Question

We have a table that has approximately one billion records per month. Considering 18 months of history we are talking about 18 billion records.

This table is partitioned weekly by date (so we have around 74 partitions).

For one of our queries we need to get the last 1000 records of one given unit. Something like this

  SELECT code, obs_time
    FROM unit_position 
   WHERE unit_id = 1
ORDER BY obs_time DESC LIMIT 1000;

The problem is that for this we have the following result in explain:

Limit (cost=96181.06..96181.09 rows=10 width=12)

-> Sort (cost=96181.06..102157.96 rows=2390760 width=12)

Sort Key: unit_position .obs_time

 ->  Result  (cost=0.00..44517.60 rows=2390760 width=12)
     ->  Append  (cost=0.00..44517.60 rows=2390760 width=12)

     ->  Seq Scan on unit_position (cost=0.00..42336.00 rows=2273600 width=12)

     ->  Seq Scan on unit_position_week350 unit_position (cost=0.00..21.60 rows=1160 width=12)

     ->  ... (ALL OTHER PARTITIONS) ...

     ->  Seq Scan on unit_position_week450 unit_position   (cost=0.00..21.60 rows=1160 width=12)

In the other hand if we get a query like this (limiting the query to the first interval where we can get the 1000 records) we can >2x faster results:

  SELECT fake, obs_time
    FROM unit_position 
   WHERE unit_id = 1
     AND obs_time >= NOW() - '7 weeks'::interval
ORDER BY obs_time DESC LIMIT 1000;

The question is, considering that we are ordering by obs_time, is there a way to make the query use the partitions and only search the first n partitions needed?

In most cases the results will be in the most recent 4 partitions (so it would only search those 4 partitions) and only in some very few it would have to search all the partitions.

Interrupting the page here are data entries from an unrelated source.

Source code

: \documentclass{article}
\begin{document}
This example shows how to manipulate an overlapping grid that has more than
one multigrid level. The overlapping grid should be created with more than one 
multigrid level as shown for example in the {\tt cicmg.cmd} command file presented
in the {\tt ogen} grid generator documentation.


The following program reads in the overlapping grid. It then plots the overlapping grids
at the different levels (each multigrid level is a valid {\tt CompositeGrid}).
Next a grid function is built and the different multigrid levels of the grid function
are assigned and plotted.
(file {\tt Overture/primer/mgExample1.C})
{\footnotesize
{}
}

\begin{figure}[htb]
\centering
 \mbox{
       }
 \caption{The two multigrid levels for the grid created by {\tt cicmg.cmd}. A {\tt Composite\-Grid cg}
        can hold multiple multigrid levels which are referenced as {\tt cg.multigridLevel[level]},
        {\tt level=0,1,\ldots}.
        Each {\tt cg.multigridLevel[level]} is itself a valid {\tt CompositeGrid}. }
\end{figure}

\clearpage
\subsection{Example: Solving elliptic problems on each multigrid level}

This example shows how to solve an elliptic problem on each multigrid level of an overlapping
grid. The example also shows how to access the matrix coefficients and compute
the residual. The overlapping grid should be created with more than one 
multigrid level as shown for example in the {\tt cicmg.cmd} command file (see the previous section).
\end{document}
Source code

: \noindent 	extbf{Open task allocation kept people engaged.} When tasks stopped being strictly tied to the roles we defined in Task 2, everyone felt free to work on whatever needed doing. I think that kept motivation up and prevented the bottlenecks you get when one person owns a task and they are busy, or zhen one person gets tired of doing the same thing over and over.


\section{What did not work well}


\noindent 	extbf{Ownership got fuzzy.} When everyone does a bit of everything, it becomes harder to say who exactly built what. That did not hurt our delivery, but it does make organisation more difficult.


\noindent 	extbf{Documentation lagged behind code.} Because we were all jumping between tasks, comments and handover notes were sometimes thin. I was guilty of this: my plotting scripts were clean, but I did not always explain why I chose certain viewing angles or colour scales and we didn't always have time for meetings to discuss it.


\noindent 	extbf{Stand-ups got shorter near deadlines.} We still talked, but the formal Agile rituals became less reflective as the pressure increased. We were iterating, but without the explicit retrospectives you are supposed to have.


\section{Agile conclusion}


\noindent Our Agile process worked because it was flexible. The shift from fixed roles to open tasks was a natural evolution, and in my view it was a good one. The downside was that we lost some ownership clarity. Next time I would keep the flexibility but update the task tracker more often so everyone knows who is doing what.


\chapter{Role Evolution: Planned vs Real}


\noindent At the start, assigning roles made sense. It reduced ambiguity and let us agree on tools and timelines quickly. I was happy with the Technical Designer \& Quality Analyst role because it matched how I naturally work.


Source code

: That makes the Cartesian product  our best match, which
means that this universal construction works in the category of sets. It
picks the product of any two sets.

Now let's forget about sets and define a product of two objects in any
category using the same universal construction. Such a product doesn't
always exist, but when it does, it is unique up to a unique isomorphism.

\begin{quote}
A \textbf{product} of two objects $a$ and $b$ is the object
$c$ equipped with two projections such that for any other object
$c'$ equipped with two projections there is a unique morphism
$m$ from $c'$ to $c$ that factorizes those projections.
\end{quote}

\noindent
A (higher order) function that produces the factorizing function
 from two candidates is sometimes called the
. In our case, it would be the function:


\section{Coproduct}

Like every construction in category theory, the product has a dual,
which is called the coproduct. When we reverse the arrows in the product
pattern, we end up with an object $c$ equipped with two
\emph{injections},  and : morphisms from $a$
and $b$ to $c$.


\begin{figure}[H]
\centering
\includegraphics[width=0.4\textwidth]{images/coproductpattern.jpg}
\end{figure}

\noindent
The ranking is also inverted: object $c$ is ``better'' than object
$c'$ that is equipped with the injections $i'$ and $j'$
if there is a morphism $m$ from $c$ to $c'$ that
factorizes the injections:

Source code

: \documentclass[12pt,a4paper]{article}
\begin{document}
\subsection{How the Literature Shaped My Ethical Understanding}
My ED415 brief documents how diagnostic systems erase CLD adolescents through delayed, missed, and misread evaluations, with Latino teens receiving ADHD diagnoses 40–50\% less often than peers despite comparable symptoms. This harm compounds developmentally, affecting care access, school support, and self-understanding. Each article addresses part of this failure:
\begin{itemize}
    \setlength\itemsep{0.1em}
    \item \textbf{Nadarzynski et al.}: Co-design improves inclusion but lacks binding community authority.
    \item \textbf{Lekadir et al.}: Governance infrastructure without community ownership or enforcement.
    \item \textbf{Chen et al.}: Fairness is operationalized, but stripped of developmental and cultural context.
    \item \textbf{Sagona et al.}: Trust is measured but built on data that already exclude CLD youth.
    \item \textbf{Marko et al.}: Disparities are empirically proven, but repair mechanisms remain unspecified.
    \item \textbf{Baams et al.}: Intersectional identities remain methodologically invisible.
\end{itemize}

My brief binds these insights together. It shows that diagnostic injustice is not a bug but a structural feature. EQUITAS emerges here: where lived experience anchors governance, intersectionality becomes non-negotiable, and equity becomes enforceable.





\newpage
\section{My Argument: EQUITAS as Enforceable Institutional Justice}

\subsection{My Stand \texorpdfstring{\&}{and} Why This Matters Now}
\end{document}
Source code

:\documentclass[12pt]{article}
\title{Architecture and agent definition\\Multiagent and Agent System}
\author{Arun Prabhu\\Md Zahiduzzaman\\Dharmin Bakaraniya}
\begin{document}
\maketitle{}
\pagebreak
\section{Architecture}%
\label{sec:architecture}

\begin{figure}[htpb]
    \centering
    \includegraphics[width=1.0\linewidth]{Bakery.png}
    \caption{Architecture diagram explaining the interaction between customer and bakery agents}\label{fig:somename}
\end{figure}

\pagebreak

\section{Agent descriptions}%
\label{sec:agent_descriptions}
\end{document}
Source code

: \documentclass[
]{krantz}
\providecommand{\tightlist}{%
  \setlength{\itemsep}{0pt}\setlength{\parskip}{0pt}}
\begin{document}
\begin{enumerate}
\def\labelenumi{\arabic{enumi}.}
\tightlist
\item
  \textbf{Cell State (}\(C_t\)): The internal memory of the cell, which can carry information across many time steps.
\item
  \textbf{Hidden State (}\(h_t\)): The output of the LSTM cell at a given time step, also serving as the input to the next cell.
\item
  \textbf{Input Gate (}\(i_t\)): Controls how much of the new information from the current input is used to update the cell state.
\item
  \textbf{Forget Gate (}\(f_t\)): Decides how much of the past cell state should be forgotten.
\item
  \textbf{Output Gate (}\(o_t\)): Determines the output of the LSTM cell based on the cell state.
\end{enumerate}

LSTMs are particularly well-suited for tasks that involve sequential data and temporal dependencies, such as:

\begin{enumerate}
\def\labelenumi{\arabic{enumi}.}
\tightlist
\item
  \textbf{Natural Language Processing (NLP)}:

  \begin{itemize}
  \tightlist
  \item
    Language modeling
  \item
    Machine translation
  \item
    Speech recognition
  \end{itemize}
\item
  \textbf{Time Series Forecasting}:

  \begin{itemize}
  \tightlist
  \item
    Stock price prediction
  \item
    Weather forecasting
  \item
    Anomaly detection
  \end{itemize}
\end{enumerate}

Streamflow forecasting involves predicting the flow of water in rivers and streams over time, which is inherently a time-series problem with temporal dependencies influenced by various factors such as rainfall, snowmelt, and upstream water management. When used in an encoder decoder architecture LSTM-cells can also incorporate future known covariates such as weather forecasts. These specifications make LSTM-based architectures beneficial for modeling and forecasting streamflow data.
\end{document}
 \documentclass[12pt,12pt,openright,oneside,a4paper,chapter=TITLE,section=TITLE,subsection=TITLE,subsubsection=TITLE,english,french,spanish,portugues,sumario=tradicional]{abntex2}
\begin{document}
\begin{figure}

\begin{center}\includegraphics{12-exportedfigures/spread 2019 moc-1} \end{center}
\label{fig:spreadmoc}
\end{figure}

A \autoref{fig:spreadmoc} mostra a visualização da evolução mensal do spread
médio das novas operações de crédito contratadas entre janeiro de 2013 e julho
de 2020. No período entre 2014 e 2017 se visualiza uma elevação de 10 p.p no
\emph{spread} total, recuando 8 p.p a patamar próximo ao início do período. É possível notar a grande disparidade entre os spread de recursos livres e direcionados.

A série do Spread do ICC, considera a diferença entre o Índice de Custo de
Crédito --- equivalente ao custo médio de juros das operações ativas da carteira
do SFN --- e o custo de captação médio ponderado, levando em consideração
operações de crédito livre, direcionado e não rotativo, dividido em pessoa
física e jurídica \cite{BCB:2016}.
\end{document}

If after getting n partitions (by order) it finds the 1000 results it won't consider the rest of the partitions (billions of records discarded). The tests/explain show that PostgreSQL is not doing this. It is actually going for all partitions (if it doesn't get WHERE state limiting the QUERY to the constrains of the PARTITIONS. Is there a way to force this? (for example in ORACLE one can give suggestion to the DB engine on how to perform some queries, even though I also don't know if do this for partitions)

The overhead of doing each on of the partitions manually (giving the intervals) get us worst results (and doing these we could actually be working without partitions, it would be better to have different tables).

Any other suggestions?

Was it helpful?

Solution

This function will dynamically query one week at a time up to the limit hopefully taking advantage of the partitioning. SQL Fiddle

create or replace function unit_position_limited_by(l integer)
returns setof unit_position
language plpgsql as $function$

declare
    week timestamp := date_trunc('week', transaction_timestamp());
    total integer := 0;
    inserted integer;
    not_exists boolean;
begin
    loop
        return query execute $$
            select *
            from unit_position
            where
                unit_id = 1
                and obs_time >= $1 and obs_time < $2
            order by obs_time desc
            limit $3
        $$ using week, week + interval '1 week', l - total;
        get diagnostics inserted := row_count;
        total := total + inserted;
        exit when total = l; 
        if inserted = 0 then
            execute $$
                select not exists (
                    select 1
                    from unit_position
                    where obs_time < $1
                    )
            $$ into not_exists using week;
            exit when not_exists;
        end if;
        week := week - interval '1 week';
    end loop;
end; $function$;

To select from it:

select *
from unit_position_limited_by(1000);

OTHER TIPS

PostgreSQL's partitioning is a bit of a hack, and this is one of the areas that shows. There's no "smart partition scan" node type that can lock all partitions but only scan them in order until a rowcount requirement is satisfied.

Partitioning scan limiting is only done with constraint_exclusion, which requires that the query planner be able to prove from constants in the query that partitions will not be required.

A proper solution to your problem would require the addition of a new scan type in PostgreSQL where Pg took a lock on all the partitions when the query began but only scans them until it satisfies a rowcount requirement from an outer plan node.

You've already found one of the better workarounds available to you, adding a constant to limit which partitions are scanned. There is no query hint to limit the partitions scanned, though you can write an explicit plan yourself, like:

  SELECT code, obs_time
    FROM (
        SELECT * FROM unit_position_week_350
        UNION ALL
        SELECT * FROM unit_position_week_349
        UNION ALL
        SELECT * FROM unit_position_week_348
        UNION ALL
        SELECT * FROM unit_position_week_347
        UNION ALL
        SELECT * FROM unit_position_week_346
        UNION ALL
        SELECT * FROM unit_position_week_345
   ) unit_position_350_to_345
   WHERE unit_id = 1
ORDER BY obs_time DESC LIMIT 1000;

... but I haven't tested to see how this plans out and whether it performs decently. You might need to move the ORDER BY into the subquery or even the unit_id if the planner doesn't push that condition down its self.